Forse è proprio questo che manca a Guardia: non più Antigoni che si limitano a contemplare le rovine, ma Antigoni che accettano il rischio di scendere nell’arena, consapevoli che si contamineranno, ma determinati a portare quella “legge non scritta” fuori e dentro le istituzioni.
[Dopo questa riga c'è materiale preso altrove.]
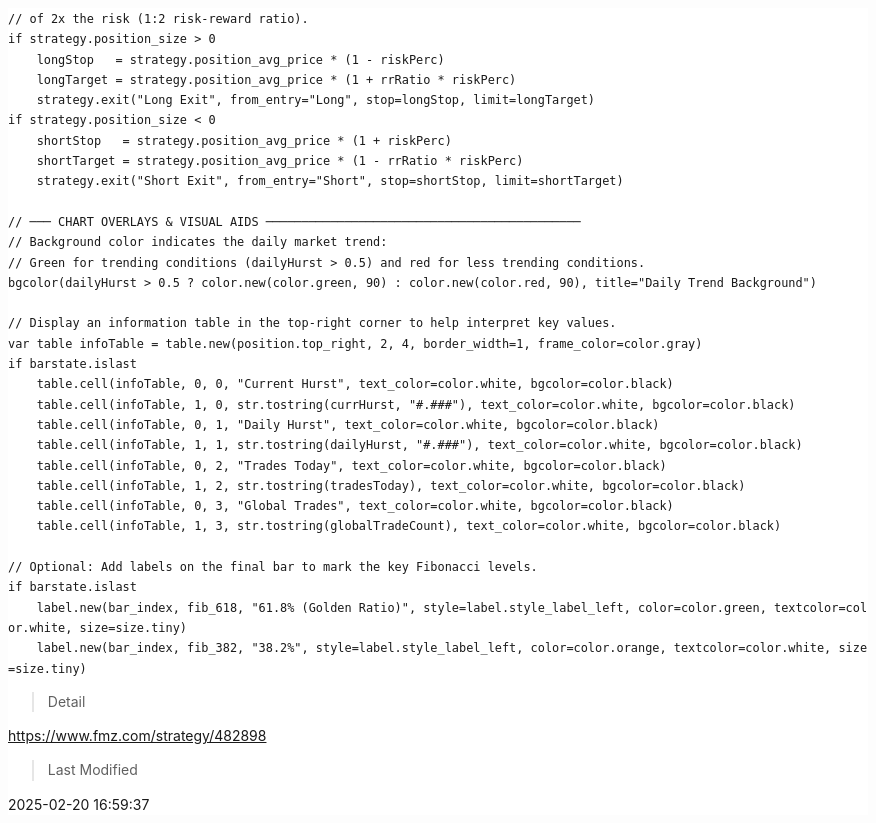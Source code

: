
 ``` pinescript
// of 2x the risk (1:2 risk-reward ratio).
if strategy.position_size > 0
    longStop   = strategy.position_avg_price * (1 - riskPerc)
    longTarget = strategy.position_avg_price * (1 + rrRatio * riskPerc)
    strategy.exit("Long Exit", from_entry="Long", stop=longStop, limit=longTarget)
if strategy.position_size < 0
    shortStop   = strategy.position_avg_price * (1 + riskPerc)
    shortTarget = strategy.position_avg_price * (1 - rrRatio * riskPerc)
    strategy.exit("Short Exit", from_entry="Short", stop=shortStop, limit=shortTarget)

// ─── CHART OVERLAYS & VISUAL AIDS ────────────────────────────────────────────
// Background color indicates the daily market trend:
// Green for trending conditions (dailyHurst > 0.5) and red for less trending conditions.
bgcolor(dailyHurst > 0.5 ? color.new(color.green, 90) : color.new(color.red, 90), title="Daily Trend Background")

// Display an information table in the top-right corner to help interpret key values.
var table infoTable = table.new(position.top_right, 2, 4, border_width=1, frame_color=color.gray)
if barstate.islast
    table.cell(infoTable, 0, 0, "Current Hurst", text_color=color.white, bgcolor=color.black)
    table.cell(infoTable, 1, 0, str.tostring(currHurst, "#.###"), text_color=color.white, bgcolor=color.black)
    table.cell(infoTable, 0, 1, "Daily Hurst", text_color=color.white, bgcolor=color.black)
    table.cell(infoTable, 1, 1, str.tostring(dailyHurst, "#.###"), text_color=color.white, bgcolor=color.black)
    table.cell(infoTable, 0, 2, "Trades Today", text_color=color.white, bgcolor=color.black)
    table.cell(infoTable, 1, 2, str.tostring(tradesToday), text_color=color.white, bgcolor=color.black)
    table.cell(infoTable, 0, 3, "Global Trades", text_color=color.white, bgcolor=color.black)
    table.cell(infoTable, 1, 3, str.tostring(globalTradeCount), text_color=color.white, bgcolor=color.black)

// Optional: Add labels on the final bar to mark the key Fibonacci levels.
if barstate.islast
    label.new(bar_index, fib_618, "61.8% (Golden Ratio)", style=label.style_label_left, color=color.green, textcolor=color.white, size=size.tiny)
    label.new(bar_index, fib_382, "38.2%", style=label.style_label_left, color=color.orange, textcolor=color.white, size=size.tiny)
```

> Detail

https://www.fmz.com/strategy/482898

> Last Modified

2025-02-20 16:59:37
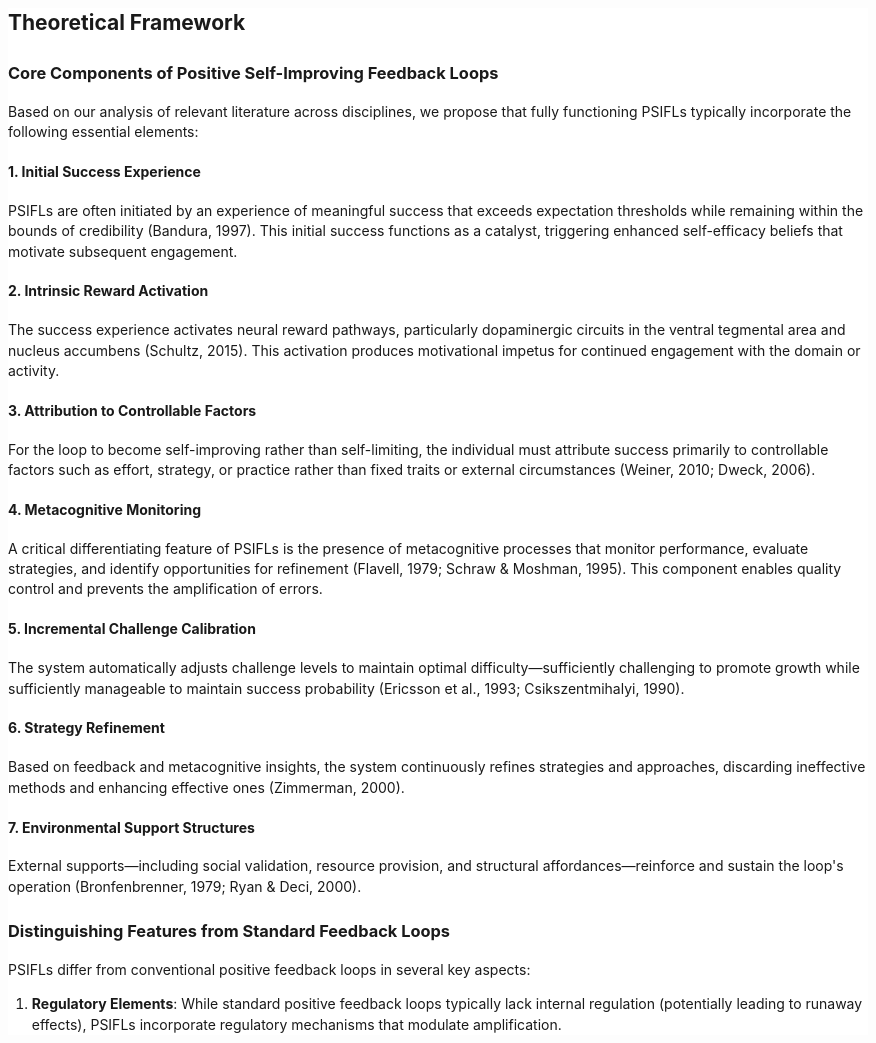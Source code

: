 ## Theoretical Framework

### Core Components of Positive Self-Improving Feedback Loops

Based on our analysis of relevant literature across disciplines, we propose that fully functioning PSIFLs typically incorporate the following essential elements:

#### 1. Initial Success Experience

PSIFLs are often initiated by an experience of meaningful success that exceeds expectation thresholds while remaining within the bounds of credibility (Bandura, 1997). This initial success functions as a catalyst, triggering enhanced self-efficacy beliefs that motivate subsequent engagement.

#### 2. Intrinsic Reward Activation

The success experience activates neural reward pathways, particularly dopaminergic circuits in the ventral tegmental area and nucleus accumbens (Schultz, 2015). This activation produces motivational impetus for continued engagement with the domain or activity.

#### 3. Attribution to Controllable Factors

For the loop to become self-improving rather than self-limiting, the individual must attribute success primarily to controllable factors such as effort, strategy, or practice rather than fixed traits or external circumstances (Weiner, 2010; Dweck, 2006).

#### 4. Metacognitive Monitoring

A critical differentiating feature of PSIFLs is the presence of metacognitive processes that monitor performance, evaluate strategies, and identify opportunities for refinement (Flavell, 1979; Schraw & Moshman, 1995). This component enables quality control and prevents the amplification of errors.

#### 5. Incremental Challenge Calibration

The system automatically adjusts challenge levels to maintain optimal difficulty—sufficiently challenging to promote growth while sufficiently manageable to maintain success probability (Ericsson et al., 1993; Csikszentmihalyi, 1990).

#### 6. Strategy Refinement

Based on feedback and metacognitive insights, the system continuously refines strategies and approaches, discarding ineffective methods and enhancing effective ones (Zimmerman, 2000).

#### 7. Environmental Support Structures

External supports—including social validation, resource provision, and structural affordances—reinforce and sustain the loop's operation (Bronfenbrenner, 1979; Ryan & Deci, 2000).

### Distinguishing Features from Standard Feedback Loops

PSIFLs differ from conventional positive feedback loops in several key aspects:

1. **Regulatory Elements**: While standard positive feedback loops typically lack internal regulation (potentially leading to runaway effects), PSIFLs incorporate regulatory mechanisms that modulate amplification.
Per questo mi piace ancora la politica, lo confesso. Ma come un vecchio amore che sai di non poter sposare, eppure continui a sognare. Senza illusioni, ma con un pizzico di ostinazione. E allora, sì, può darsi che qualcosa stia cambiando anche in me. Forse è solo una dichiarazione d’intenti. O un modo di dire che, se c’è ancora qualcosa da salvare, bisogna farlo con le mani sporche di terra, non restando affacciati alla finestra. Guardia, con le sue piccole guerre quotidiane e i suoi silenzi più assordanti delle parole, è lo specchio di un mondo più ristretto, più confuso, più stanco. Ma proprio per questo, forse, può essere anche il punto di partenza per un altro modo di abitare la politica. Un modo in cui contano ancora i gesti, le parole scelte con cura, l’ascolto. In cui non serva un certificato medico per dire che qualcosa non va. Perché in fondo, anche tra le rovine, c’è sempre qualcuno che raccoglie un mattone e prova a ricominciare. Magari non ci riuscirà. Ma almeno potrà dire: io non sono rimasto a guardare. È poco? Forse. Ma a volte, è proprio dal poco che comincia tutto.

Forse – smentendo di fatto quanto detto finora – è arrivato il tempo di attraversare quella terra di mezzo. Non per salvare la politica – che forse non può essere salvata – ma per salvare la comunità dalla politica cattiva. Questa potrebbe essere la vera rivoluzione: fare politica per distruggerla dall’interno, per restituirla a quella dimensione umana che sembra perduta per sempre.

Guardia aspetta. E forse, più di quanto immagini, ha bisogno proprio di chi non voleva più saperne di politica.